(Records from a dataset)

* * * * *

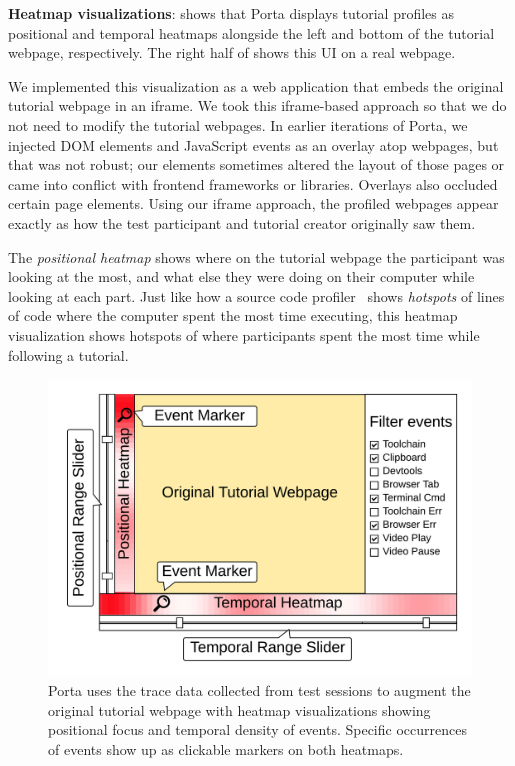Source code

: \textbf{Heatmap visualizations}:
%
 shows that Porta displays tutorial profiles
as positional and temporal heatmaps alongside the left and bottom of the
tutorial webpage, respectively.
%
The right half of  shows this UI on a real webpage.

We implemented this visualization as a web application that embeds the
original tutorial webpage in an iframe. We took this iframe-based
approach so that we do not need to modify the tutorial webpages. In
earlier iterations of Porta, we injected DOM elements and JavaScript
events as an overlay atop webpages, but that was not robust; our
elements sometimes altered the layout of those pages or came into
conflict with frontend frameworks or libraries. Overlays also occluded
certain page elements. Using our iframe approach, the profiled webpages
appear exactly as how the test participant and tutorial creator
originally saw them.

The \emph{positional heatmap} shows where on the tutorial
webpage the participant was looking at the most, and what else they were
doing on their computer while looking at each part. Just like how a
source code profiler~\cite{Graham1982,Srivastava1994} shows \emph{hotspots} of lines of
code where the computer spent the most time executing, this heatmap
visualization shows hotspots of where participants spent the most time
while following a tutorial.


\begin{figure}
  \centering
  \includegraphics[width=0.9\columnwidth]{figures/porta/porta-viewer-sketch}

\vspace{-0.75em}

  \caption{Porta uses the trace data collected from test sessions to
  augment the original tutorial webpage with heatmap visualizations
  showing positional focus and temporal density of events. Specific
  occurrences of events show up as clickable markers on both heatmaps.}

\vspace{-0.75em}

  \label{fig:porta-components}
\end{figure}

* * * * *

Pick out the lines above that hold the string "where" and show them.

◆ Result ◆
The \emph{positional heatmap} shows where on the tutorial
code where the computer spent the most time executing, this heatmap
visualization shows hotspots of where participants spent the most time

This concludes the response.